Directions:
Every record below should be printed exactly, except for the pictures.
*** Block opens ***
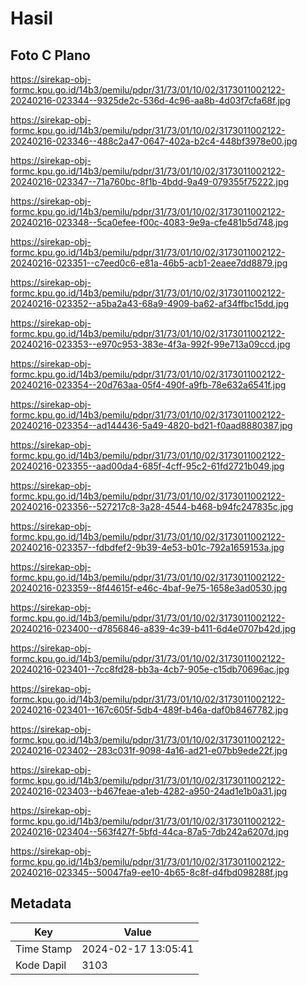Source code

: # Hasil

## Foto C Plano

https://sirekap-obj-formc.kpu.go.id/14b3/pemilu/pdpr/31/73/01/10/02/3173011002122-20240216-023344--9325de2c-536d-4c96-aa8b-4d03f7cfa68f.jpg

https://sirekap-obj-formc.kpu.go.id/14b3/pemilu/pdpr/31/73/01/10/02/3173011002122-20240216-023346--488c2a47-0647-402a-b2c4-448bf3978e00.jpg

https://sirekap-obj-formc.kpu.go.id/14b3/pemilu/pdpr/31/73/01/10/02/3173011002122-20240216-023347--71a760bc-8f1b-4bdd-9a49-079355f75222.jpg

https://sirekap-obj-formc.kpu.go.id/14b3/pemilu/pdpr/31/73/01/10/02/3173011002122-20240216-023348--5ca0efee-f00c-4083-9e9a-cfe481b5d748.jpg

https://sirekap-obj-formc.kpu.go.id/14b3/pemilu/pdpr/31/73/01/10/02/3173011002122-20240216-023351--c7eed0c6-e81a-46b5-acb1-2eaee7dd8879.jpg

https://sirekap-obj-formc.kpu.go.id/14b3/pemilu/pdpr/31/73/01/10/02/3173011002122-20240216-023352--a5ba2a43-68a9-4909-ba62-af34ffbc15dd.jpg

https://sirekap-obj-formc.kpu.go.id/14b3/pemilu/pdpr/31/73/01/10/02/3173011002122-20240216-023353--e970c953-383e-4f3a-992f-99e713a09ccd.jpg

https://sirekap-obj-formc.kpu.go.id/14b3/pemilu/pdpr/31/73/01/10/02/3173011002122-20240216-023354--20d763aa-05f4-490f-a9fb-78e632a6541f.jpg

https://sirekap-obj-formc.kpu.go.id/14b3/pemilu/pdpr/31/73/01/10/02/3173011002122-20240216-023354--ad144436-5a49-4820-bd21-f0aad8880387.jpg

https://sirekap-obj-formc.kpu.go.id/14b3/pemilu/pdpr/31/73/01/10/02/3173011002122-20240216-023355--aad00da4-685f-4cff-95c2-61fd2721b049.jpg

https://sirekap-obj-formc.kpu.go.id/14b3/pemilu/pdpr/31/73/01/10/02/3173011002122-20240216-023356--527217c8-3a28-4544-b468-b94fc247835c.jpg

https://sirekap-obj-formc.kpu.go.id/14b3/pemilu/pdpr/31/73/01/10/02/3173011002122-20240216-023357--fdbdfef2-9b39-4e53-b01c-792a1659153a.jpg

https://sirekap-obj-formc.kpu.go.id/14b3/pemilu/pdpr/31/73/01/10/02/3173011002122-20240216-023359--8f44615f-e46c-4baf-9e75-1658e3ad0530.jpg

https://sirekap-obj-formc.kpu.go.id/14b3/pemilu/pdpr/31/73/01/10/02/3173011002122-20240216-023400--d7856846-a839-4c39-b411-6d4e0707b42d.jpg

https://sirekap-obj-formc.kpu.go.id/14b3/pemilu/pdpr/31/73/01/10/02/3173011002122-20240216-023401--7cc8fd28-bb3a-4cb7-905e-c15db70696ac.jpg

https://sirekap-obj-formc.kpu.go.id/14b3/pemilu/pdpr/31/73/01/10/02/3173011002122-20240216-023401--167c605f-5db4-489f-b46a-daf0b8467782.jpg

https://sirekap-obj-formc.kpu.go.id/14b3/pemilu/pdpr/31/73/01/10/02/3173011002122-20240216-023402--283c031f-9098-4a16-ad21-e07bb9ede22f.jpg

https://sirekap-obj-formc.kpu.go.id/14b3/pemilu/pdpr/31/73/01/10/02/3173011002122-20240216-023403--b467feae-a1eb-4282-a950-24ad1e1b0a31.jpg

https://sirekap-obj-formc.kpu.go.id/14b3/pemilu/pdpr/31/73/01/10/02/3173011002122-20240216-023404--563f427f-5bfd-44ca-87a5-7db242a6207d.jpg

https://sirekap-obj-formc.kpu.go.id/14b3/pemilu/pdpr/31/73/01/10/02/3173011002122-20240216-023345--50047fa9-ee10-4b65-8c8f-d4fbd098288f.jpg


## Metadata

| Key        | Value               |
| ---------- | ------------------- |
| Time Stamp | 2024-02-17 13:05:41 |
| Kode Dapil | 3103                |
*** Block closes ***
Exercise result:
Source code

: # Hasil

## Foto C Plano

https://sirekap-obj-formc.kpu.go.id/14b3/pemilu/pdpr/31/73/01/10/02/3173011002122-20240216-023344--9325de2c-536d-4c96-aa8b-4d03f7cfa68f.jpg

https://sirekap-obj-formc.kpu.go.id/14b3/pemilu/pdpr/31/73/01/10/02/3173011002122-20240216-023346--488c2a47-0647-402a-b2c4-448bf3978e00.jpg

https://sirekap-obj-formc.kpu.go.id/14b3/pemilu/pdpr/31/73/01/10/02/3173011002122-20240216-023347--71a760bc-8f1b-4bdd-9a49-079355f75222.jpg

https://sirekap-obj-formc.kpu.go.id/14b3/pemilu/pdpr/31/73/01/10/02/3173011002122-20240216-023348--5ca0efee-f00c-4083-9e9a-cfe481b5d748.jpg

https://sirekap-obj-formc.kpu.go.id/14b3/pemilu/pdpr/31/73/01/10/02/3173011002122-20240216-023351--c7eed0c6-e81a-46b5-acb1-2eaee7dd8879.jpg

https://sirekap-obj-formc.kpu.go.id/14b3/pemilu/pdpr/31/73/01/10/02/3173011002122-20240216-023352--a5ba2a43-68a9-4909-ba62-af34ffbc15dd.jpg

https://sirekap-obj-formc.kpu.go.id/14b3/pemilu/pdpr/31/73/01/10/02/3173011002122-20240216-023353--e970c953-383e-4f3a-992f-99e713a09ccd.jpg

https://sirekap-obj-formc.kpu.go.id/14b3/pemilu/pdpr/31/73/01/10/02/3173011002122-20240216-023354--20d763aa-05f4-490f-a9fb-78e632a6541f.jpg

https://sirekap-obj-formc.kpu.go.id/14b3/pemilu/pdpr/31/73/01/10/02/3173011002122-20240216-023354--ad144436-5a49-4820-bd21-f0aad8880387.jpg

https://sirekap-obj-formc.kpu.go.id/14b3/pemilu/pdpr/31/73/01/10/02/3173011002122-20240216-023355--aad00da4-685f-4cff-95c2-61fd2721b049.jpg

https://sirekap-obj-formc.kpu.go.id/14b3/pemilu/pdpr/31/73/01/10/02/3173011002122-20240216-023356--527217c8-3a28-4544-b468-b94fc247835c.jpg

https://sirekap-obj-formc.kpu.go.id/14b3/pemilu/pdpr/31/73/01/10/02/3173011002122-20240216-023357--fdbdfef2-9b39-4e53-b01c-792a1659153a.jpg

https://sirekap-obj-formc.kpu.go.id/14b3/pemilu/pdpr/31/73/01/10/02/3173011002122-20240216-023359--8f44615f-e46c-4baf-9e75-1658e3ad0530.jpg

https://sirekap-obj-formc.kpu.go.id/14b3/pemilu/pdpr/31/73/01/10/02/3173011002122-20240216-023400--d7856846-a839-4c39-b411-6d4e0707b42d.jpg

https://sirekap-obj-formc.kpu.go.id/14b3/pemilu/pdpr/31/73/01/10/02/3173011002122-20240216-023401--7cc8fd28-bb3a-4cb7-905e-c15db70696ac.jpg

https://sirekap-obj-formc.kpu.go.id/14b3/pemilu/pdpr/31/73/01/10/02/3173011002122-20240216-023401--167c605f-5db4-489f-b46a-daf0b8467782.jpg

https://sirekap-obj-formc.kpu.go.id/14b3/pemilu/pdpr/31/73/01/10/02/3173011002122-20240216-023402--283c031f-9098-4a16-ad21-e07bb9ede22f.jpg

https://sirekap-obj-formc.kpu.go.id/14b3/pemilu/pdpr/31/73/01/10/02/3173011002122-20240216-023403--b467feae-a1eb-4282-a950-24ad1e1b0a31.jpg

https://sirekap-obj-formc.kpu.go.id/14b3/pemilu/pdpr/31/73/01/10/02/3173011002122-20240216-023404--563f427f-5bfd-44ca-87a5-7db242a6207d.jpg

https://sirekap-obj-formc.kpu.go.id/14b3/pemilu/pdpr/31/73/01/10/02/3173011002122-20240216-023345--50047fa9-ee10-4b65-8c8f-d4fbd098288f.jpg


## Metadata

| Key        | Value               |
| ---------- | ------------------- |
| Time Stamp | 2024-02-17 13:05:41 |
| Kode Dapil | 3103                |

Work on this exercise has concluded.